A little while ago, I wrote a brief, non-exhaustive post on scrupulosity. I had a great comment on that post asking for a little bit more about how I deal with scrupulosity as a member of the Church and how we can determine whether or not it’s “really OCD” or just our morality and conscience kicking in (albeit a bit aggressively).

The sly OCD…

First of all, as I mentioned before, I didn’t connect my scrupulosity with OCD until about a year ago. There are some “types” of OCD that, to me, seem like they make more sense logically than others: contamination or fear of sickness or harm that are connected to things that actually could make you sick or do you harm, for instance. Isn’t it good to clean the house after an illness? Isn’t it wise to wash hands thoroughly after you use the bathroom? Wouldn’t it make sense to sanitize after being in a doctor’s office with sick people or a hospital? These concerns have some basis in fact and precaution, right?

Scrupulosity, to me, is another OCD that has a basis in something that can be agreed upon as being or making some sense. It’s good to be honest. Doing the right thing, following laws, obeying commandments and rules—these things are valued in our society (or should be). Being LDS, following the Word of Wisdom, paying a full tithing, not lying, repenting properly—these things are drilled into us as being so important and essential to our happiness and exaltation (to some extent). Because of this, I think those of us who deal with scrupulosity OCD think, “No, it’s not wrong to be overly concerned about these things. This is my soul we are talking about. I can’t be too careful. It’s not really OCD. It’s just about being good and righteous.”

Because of these thoughts, scrupulosity is not an easy problem to have. It is so difficult and can be so hard. Even still I have a hard time talking casually to people because my personality tends toward sarcasm and exaggeration—but my scrupulosity/OCD has told me so often that I have to be “honest” all the time and “not lie.” If my brain equates my use of sarcasm or manner of speech as not being completely honest, then I feel like I’m “sinning” and not righteous enough.

Where is the line?

But how do we determine the line between an effective moral compass and obsessive compulsive disorder? It’s tough, and I’m not sure I have the penultimate answer or guide. I guess it goes back to the old, “What would a normal person do? How would a normal person think or believe? Do other people or Church members worry about this?” If so, maybe it’s the moral compass working appropriately. If not, maybe your scrupulosity is taking over. Of course, be a good person. But don’t try to be a perfect person. That’s not possible. Even if your mind tells you it is or should be.

The challenge of CBT and ERP

Connecting this all to cognitive behavioral therapy and a psychologist can also difficult. Usually our doctors want us to go overboard in doing exposures and standing up to the OCD. But when it comes to things that are morally or spiritually important, it’s not totally possible to go overboard.
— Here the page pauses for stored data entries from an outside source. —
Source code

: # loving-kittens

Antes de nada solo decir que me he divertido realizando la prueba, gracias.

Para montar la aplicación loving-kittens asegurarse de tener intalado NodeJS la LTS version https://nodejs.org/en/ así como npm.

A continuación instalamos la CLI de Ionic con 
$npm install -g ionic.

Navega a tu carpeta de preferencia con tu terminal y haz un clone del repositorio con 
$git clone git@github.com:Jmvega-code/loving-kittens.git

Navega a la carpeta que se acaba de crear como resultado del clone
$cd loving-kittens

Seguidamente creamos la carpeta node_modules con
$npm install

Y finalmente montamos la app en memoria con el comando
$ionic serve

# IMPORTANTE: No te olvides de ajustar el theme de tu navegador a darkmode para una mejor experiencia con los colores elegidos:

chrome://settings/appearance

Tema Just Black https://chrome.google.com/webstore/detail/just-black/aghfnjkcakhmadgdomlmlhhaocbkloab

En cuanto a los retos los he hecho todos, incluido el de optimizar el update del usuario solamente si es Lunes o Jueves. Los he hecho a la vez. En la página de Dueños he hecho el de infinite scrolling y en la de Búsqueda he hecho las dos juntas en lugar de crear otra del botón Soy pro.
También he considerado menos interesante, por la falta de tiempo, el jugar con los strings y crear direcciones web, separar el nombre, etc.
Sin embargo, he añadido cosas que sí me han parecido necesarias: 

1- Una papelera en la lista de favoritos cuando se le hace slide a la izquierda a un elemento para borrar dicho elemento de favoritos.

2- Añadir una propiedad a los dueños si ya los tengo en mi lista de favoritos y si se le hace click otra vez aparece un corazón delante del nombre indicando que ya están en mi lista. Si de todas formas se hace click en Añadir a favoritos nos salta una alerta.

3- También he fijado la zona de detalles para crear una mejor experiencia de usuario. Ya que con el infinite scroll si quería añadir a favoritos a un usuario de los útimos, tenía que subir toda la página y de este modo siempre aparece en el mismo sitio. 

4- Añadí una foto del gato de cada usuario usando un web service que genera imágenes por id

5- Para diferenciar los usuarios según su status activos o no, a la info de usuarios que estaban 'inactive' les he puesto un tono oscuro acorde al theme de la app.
For instance, take an obsession with worrying about consuming alcohol in food. I have this one. I wouldn’t purposefully order a chicken marsala at a restaurant (though I know other Mormons who would without even thinking about it, and that’s fine). So, for an exposure, maybe I would order something with red sauce without asking the waiter if the sauce was made with wine. Or get a salad with vinaigrette dressing and not worry about if it’s a wine or balsamic vinegar. I could also get something that I know has an extract (vanilla, mint, lemon, almond, etc.) in it. Those would be exposures for me without my feeling like I’m breaking the Word of Wisdom.

I guess the goal with CBT and scrupulosity is to push yourself to the limit without feeling like you’re actually breaking any commandment or religious rule. Do what “normal” people do. And, as Dr. Bob told me at my last session, if you have problems with your psychologist not respecting your religious beliefs, making you feel uncomfortable, or trying to get you to do something that you feel is morally compromising for you, then change doctors.

Good luck, scrupulosity battlers! It is not easy, but it can get better.

Do you have any other questions about scrupulosity or dealing with it as a member of the Church? 

2 thoughts on “More on scrupulosity”

  1. Thank you again! I don’t often get blog posts as a response to my comment! You are thinking along the same lines as I am (as a mom) and describing my daughter’s situation perfectly. I will share your post with her, as your experience will probably mean more to her than just a parent or therapist talking.

  2. Hi. Thanks for the good insight. I suffer from what I believe is a fairly severe case of scrupulosity. It’s been gong on for about 10 yrs and has been worse over the past few years. I worry about copyright laws almost irrationally, but my biggest problem has to do with following rules and regulations. I am a therapist and have worked in nursing homes, home health settings and now at a hospital. With medicare and insurances running the show there are seemingly endless rules to abide by which is nearly impossible to do. The problem is that almost everyone else only follows the really big rules and ignores the rest. I have been trying to keep nearly all of them. This does not work. All it does is irritate bosses and coworkers. I may be down to my last option for a work setting and I can’t meet efficiency standards and I don’t know if I will be able to make it. I don’t know anyone else that is like me. This has taken a heavy toll on my wife. We are barely scraping by on money because of decreased work hours due to this condition. I am so tired of trying.